> **MATERIAL FOR THIS TASK**:
-------
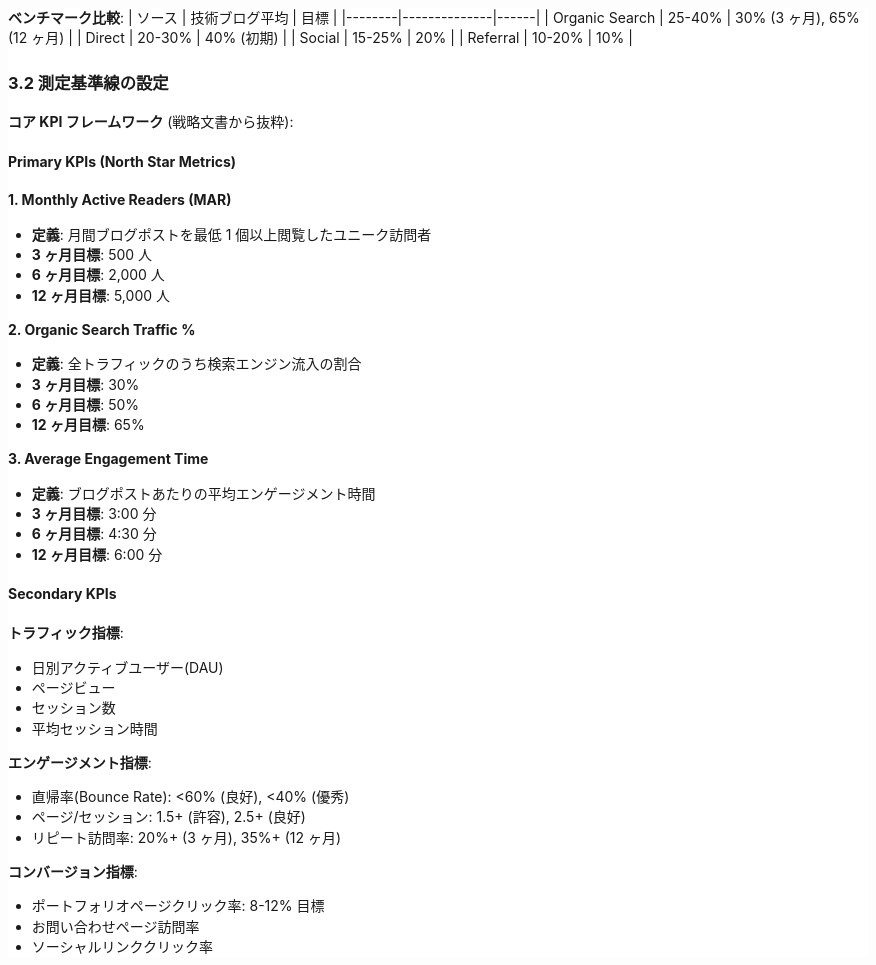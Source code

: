 **ベンチマーク比較**:
| ソース | 技術ブログ平均 | 目標 |
|--------|--------------|------|
| Organic Search | 25-40% | 30% (3 ヶ月), 65% (12 ヶ月) |
| Direct | 20-30% | 40% (初期) |
| Social | 15-25% | 20% |
| Referral | 10-20% | 10% |

### 3.2 測定基準線の設定

**コア KPI フレームワーク** (戦略文書から抜粋):

#### Primary KPIs (North Star Metrics)

**1. Monthly Active Readers (MAR)**

- **定義**: 月間ブログポストを最低 1 個以上閲覧したユニーク訪問者
- **3 ヶ月目標**: 500 人
- **6 ヶ月目標**: 2,000 人
- **12 ヶ月目標**: 5,000 人

**2. Organic Search Traffic %**

- **定義**: 全トラフィックのうち検索エンジン流入の割合
- **3 ヶ月目標**: 30%
- **6 ヶ月目標**: 50%
- **12 ヶ月目標**: 65%

**3. Average Engagement Time**

- **定義**: ブログポストあたりの平均エンゲージメント時間
- **3 ヶ月目標**: 3:00 分
- **6 ヶ月目標**: 4:30 分
- **12 ヶ月目標**: 6:00 分

#### Secondary KPIs

**トラフィック指標**:

- 日別アクティブユーザー(DAU)
- ページビュー
- セッション数
- 平均セッション時間

**エンゲージメント指標**:

- 直帰率(Bounce Rate): <60% (良好), <40% (優秀)
- ページ/セッション: 1.5+ (許容), 2.5+ (良好)
- リピート訪問率: 20%+ (3 ヶ月), 35%+ (12 ヶ月)

**コンバージョン指標**:

- ポートフォリオページクリック率: 8-12% 目標
- お問い合わせページ訪問率
- ソーシャルリンククリック率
-------
> **WHAT IS EXPECTED**:
Exactly the lines between the one containing "- **12 ヶ月目標**: 6:00 分" and the end of the material, both ends included, must be retyped, with nothing added.

> **PROBLEM SOLUTION**:
- **12 ヶ月目標**: 6:00 分

#### Secondary KPIs

**トラフィック指標**:

- 日別アクティブユーザー(DAU)
- ページビュー
- セッション数
- 平均セッション時間

**エンゲージメント指標**:

- 直帰率(Bounce Rate): <60% (良好), <40% (優秀)
- ページ/セッション: 1.5+ (許容), 2.5+ (良好)
- リピート訪問率: 20%+ (3 ヶ月), 35%+ (12 ヶ月)

**コンバージョン指標**:

- ポートフォリオページクリック率: 8-12% 目標
- お問い合わせページ訪問率
- ソーシャルリンククリック率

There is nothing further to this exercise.